--- Data to use ---
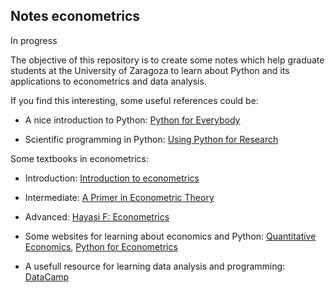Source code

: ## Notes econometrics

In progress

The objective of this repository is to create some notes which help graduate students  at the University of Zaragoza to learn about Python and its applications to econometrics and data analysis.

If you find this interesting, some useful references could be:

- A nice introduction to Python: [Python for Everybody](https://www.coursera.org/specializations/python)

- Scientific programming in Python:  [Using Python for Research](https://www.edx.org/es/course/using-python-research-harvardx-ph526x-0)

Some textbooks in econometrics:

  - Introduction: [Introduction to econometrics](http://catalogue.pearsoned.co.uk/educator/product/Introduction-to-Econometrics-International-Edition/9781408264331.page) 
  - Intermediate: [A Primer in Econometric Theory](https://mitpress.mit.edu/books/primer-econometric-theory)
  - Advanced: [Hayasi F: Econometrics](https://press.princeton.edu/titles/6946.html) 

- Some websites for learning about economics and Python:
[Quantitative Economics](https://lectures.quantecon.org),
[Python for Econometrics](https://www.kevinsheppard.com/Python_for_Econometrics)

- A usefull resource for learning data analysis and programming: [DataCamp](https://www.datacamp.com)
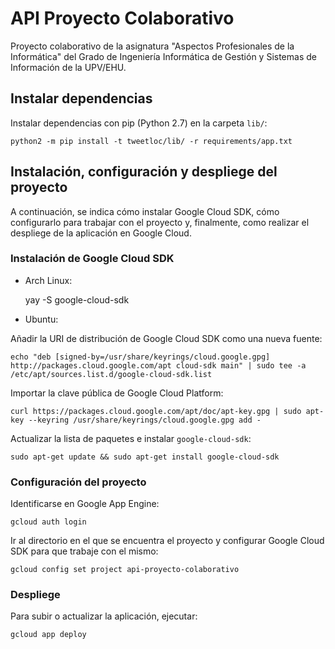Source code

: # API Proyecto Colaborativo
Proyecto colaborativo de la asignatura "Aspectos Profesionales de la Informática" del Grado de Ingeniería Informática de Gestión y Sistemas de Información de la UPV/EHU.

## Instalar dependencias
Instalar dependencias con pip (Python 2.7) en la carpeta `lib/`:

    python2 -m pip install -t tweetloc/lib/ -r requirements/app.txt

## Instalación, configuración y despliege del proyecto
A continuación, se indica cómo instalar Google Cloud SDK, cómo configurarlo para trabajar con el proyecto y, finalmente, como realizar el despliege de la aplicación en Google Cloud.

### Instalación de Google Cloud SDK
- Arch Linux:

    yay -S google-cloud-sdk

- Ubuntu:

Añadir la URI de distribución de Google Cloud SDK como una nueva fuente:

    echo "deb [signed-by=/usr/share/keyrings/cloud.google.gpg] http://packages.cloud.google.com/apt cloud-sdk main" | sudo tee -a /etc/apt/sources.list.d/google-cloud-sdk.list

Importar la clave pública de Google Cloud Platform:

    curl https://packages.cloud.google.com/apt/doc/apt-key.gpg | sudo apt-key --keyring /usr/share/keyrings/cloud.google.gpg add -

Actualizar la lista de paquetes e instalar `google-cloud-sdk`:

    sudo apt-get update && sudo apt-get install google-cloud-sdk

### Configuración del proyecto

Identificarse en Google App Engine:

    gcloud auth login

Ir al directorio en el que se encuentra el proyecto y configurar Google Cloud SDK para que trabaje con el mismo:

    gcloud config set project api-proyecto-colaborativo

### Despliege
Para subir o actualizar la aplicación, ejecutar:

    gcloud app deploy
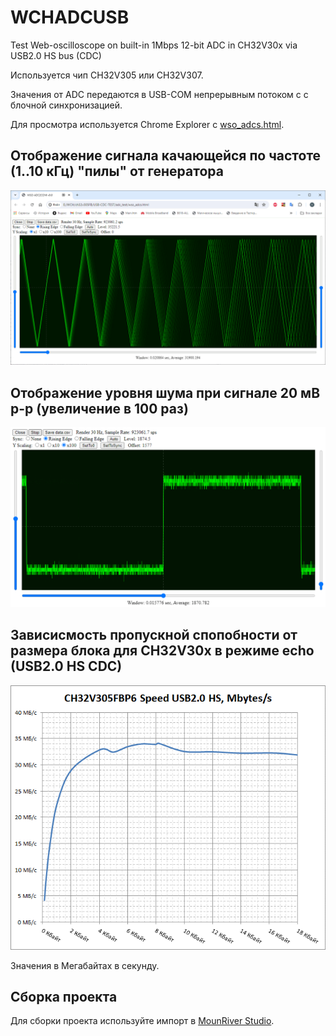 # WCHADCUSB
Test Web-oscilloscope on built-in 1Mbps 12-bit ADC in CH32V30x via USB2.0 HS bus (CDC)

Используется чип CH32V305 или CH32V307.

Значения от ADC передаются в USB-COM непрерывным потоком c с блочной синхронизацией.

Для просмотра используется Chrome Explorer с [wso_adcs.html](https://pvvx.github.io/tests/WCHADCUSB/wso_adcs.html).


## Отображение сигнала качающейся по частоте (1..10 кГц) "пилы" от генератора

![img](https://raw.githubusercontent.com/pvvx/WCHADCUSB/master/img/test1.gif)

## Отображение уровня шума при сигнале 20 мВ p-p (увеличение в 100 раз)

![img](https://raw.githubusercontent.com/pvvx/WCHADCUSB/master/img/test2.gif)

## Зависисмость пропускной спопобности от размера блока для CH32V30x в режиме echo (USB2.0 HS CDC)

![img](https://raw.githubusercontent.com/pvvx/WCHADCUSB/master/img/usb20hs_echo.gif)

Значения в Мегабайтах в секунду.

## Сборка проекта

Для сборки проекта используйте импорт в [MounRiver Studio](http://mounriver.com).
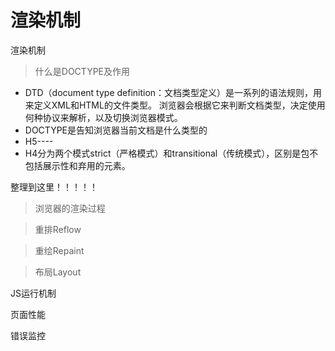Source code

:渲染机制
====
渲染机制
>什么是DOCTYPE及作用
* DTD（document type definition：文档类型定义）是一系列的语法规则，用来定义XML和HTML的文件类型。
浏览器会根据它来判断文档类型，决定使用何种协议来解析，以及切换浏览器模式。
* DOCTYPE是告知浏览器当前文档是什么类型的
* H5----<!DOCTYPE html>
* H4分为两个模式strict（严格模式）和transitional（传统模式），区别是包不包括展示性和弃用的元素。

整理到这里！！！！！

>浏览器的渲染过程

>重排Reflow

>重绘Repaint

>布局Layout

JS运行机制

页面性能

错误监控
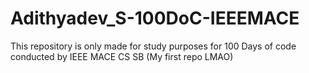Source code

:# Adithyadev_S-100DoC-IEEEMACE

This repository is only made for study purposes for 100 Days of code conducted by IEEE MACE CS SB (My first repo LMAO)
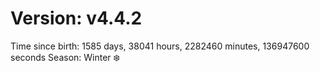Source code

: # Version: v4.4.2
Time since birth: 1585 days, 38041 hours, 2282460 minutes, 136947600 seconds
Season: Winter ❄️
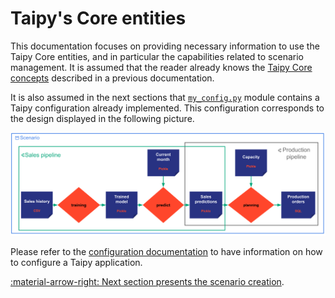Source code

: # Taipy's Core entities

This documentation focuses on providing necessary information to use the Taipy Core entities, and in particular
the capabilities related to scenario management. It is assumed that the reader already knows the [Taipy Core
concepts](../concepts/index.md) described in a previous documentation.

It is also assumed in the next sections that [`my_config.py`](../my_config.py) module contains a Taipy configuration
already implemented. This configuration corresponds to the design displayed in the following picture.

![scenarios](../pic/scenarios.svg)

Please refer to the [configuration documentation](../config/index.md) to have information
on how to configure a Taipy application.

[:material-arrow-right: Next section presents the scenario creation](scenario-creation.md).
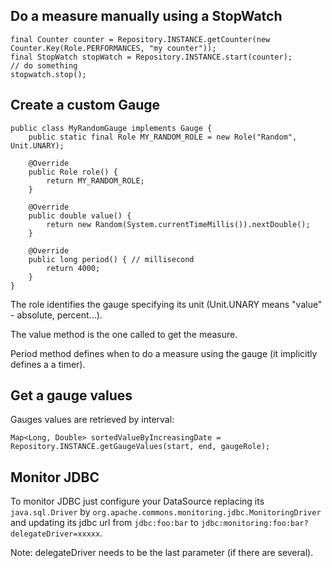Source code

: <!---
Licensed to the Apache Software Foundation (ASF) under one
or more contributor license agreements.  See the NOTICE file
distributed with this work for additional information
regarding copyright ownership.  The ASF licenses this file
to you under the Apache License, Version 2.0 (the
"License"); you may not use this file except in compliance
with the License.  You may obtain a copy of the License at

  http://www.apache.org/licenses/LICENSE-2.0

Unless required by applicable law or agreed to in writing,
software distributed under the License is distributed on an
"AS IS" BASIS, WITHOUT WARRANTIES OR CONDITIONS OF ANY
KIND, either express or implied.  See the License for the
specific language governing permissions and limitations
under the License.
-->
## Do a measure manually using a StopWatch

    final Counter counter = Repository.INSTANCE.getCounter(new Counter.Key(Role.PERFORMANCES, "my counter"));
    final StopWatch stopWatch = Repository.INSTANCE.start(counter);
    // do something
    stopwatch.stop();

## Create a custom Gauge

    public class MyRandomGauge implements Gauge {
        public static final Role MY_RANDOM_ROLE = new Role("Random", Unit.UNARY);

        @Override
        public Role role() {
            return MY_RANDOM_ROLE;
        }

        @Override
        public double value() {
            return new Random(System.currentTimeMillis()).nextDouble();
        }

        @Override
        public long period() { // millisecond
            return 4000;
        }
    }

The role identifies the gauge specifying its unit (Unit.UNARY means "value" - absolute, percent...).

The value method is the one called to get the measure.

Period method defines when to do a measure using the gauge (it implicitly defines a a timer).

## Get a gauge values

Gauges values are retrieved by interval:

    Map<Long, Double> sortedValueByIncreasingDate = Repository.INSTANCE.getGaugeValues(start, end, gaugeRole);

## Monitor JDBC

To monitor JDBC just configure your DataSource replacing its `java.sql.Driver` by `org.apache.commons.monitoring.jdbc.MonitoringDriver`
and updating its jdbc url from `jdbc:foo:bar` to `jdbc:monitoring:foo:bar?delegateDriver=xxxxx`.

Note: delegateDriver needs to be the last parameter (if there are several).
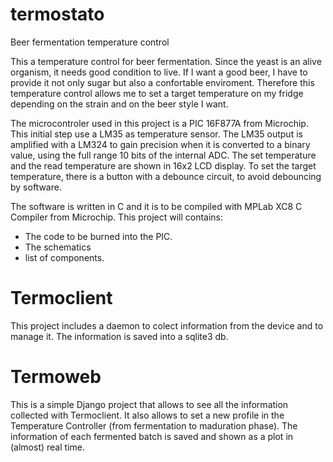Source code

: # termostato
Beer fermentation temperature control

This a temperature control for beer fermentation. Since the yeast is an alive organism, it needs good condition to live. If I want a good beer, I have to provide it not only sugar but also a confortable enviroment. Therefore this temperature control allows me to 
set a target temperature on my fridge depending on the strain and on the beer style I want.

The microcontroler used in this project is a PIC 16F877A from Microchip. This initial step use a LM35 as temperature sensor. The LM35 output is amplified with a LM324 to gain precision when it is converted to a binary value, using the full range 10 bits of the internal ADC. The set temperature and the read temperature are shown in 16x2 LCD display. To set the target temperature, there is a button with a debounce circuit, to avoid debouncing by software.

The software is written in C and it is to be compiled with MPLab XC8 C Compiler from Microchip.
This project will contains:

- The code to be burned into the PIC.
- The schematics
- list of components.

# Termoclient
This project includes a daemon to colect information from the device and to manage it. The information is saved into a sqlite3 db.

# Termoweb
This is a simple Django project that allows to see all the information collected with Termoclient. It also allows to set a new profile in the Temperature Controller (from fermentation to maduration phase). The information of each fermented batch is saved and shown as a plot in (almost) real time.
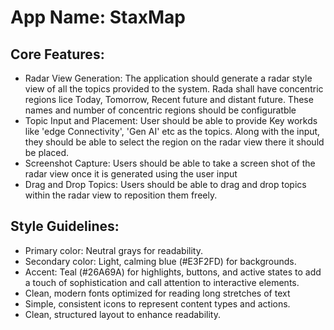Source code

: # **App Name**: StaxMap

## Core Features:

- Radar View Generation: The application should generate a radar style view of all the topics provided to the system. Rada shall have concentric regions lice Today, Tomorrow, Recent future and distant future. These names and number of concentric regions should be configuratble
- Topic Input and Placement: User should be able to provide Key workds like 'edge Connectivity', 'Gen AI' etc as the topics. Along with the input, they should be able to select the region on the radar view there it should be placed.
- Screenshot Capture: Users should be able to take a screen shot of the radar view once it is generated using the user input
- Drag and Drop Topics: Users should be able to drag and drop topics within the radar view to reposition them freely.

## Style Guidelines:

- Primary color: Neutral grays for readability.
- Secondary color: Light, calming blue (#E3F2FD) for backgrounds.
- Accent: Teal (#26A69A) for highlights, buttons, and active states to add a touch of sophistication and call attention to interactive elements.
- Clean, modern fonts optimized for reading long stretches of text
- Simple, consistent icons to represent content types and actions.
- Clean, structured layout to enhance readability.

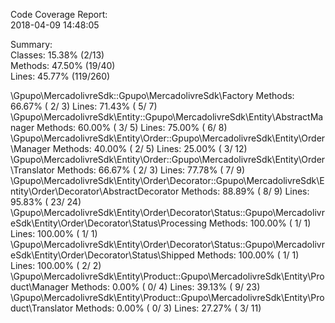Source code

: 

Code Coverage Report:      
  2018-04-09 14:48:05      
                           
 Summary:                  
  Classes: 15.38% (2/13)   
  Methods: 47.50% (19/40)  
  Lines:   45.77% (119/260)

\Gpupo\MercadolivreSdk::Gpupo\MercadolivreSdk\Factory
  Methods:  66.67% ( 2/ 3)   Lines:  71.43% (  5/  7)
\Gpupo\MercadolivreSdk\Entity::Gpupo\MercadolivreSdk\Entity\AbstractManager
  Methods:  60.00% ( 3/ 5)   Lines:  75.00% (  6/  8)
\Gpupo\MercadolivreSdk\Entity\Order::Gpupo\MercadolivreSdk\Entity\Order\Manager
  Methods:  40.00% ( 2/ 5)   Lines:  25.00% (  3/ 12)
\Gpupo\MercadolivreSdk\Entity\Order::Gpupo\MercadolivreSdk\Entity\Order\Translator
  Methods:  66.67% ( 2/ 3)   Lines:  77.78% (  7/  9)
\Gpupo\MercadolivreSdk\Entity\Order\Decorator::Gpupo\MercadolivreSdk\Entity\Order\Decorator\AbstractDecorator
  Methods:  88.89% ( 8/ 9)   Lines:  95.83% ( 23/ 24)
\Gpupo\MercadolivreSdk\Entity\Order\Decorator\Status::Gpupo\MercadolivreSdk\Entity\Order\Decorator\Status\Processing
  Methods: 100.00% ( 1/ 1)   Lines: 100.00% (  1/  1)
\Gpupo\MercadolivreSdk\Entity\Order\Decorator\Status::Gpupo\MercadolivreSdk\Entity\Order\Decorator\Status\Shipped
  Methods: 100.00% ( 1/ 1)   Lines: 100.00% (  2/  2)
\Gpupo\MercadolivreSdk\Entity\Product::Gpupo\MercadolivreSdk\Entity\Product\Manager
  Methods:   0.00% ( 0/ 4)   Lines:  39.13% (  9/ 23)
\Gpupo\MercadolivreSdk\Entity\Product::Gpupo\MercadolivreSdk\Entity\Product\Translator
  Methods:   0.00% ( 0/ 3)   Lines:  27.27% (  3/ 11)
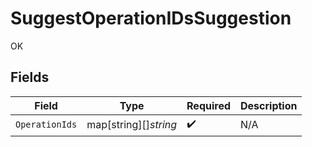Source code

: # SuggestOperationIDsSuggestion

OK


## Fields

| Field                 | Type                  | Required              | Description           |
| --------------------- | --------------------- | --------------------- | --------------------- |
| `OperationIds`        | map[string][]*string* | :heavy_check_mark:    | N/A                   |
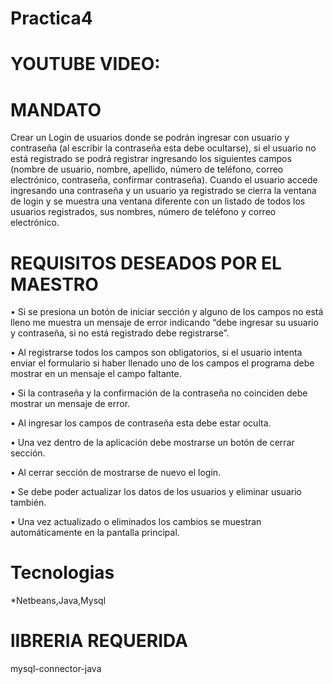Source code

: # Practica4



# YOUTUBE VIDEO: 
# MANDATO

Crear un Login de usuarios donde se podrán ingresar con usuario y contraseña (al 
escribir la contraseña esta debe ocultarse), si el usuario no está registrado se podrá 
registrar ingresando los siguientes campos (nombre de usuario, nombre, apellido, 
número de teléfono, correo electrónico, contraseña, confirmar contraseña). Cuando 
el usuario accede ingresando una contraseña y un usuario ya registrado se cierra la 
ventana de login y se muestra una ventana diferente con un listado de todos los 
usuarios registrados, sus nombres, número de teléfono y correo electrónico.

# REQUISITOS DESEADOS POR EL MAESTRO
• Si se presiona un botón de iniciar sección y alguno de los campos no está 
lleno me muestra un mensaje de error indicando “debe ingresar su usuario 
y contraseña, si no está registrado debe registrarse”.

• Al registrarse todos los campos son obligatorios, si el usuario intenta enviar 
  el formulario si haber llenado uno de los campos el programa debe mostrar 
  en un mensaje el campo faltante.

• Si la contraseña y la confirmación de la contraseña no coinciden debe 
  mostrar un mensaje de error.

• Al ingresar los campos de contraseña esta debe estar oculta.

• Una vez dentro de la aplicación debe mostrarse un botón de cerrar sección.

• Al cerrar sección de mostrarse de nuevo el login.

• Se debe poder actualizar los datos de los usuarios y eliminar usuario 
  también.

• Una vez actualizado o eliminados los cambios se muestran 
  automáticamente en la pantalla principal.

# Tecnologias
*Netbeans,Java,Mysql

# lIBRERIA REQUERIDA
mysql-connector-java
---
Exercise aim —
Whichever lines of the material hold the word "sudo", find and copy them.

Response to this exercise —
    echo "deb [signed-by=/usr/share/keyrings/cloud.google.gpg] http://packages.cloud.google.com/apt cloud-sdk main" | sudo tee -a /etc/apt/sources.list.d/google-cloud-sdk.list
    curl https://packages.cloud.google.com/apt/doc/apt-key.gpg | sudo apt-key --keyring /usr/share/keyrings/cloud.google.gpg add -
    sudo apt-get update && sudo apt-get install google-cloud-sdk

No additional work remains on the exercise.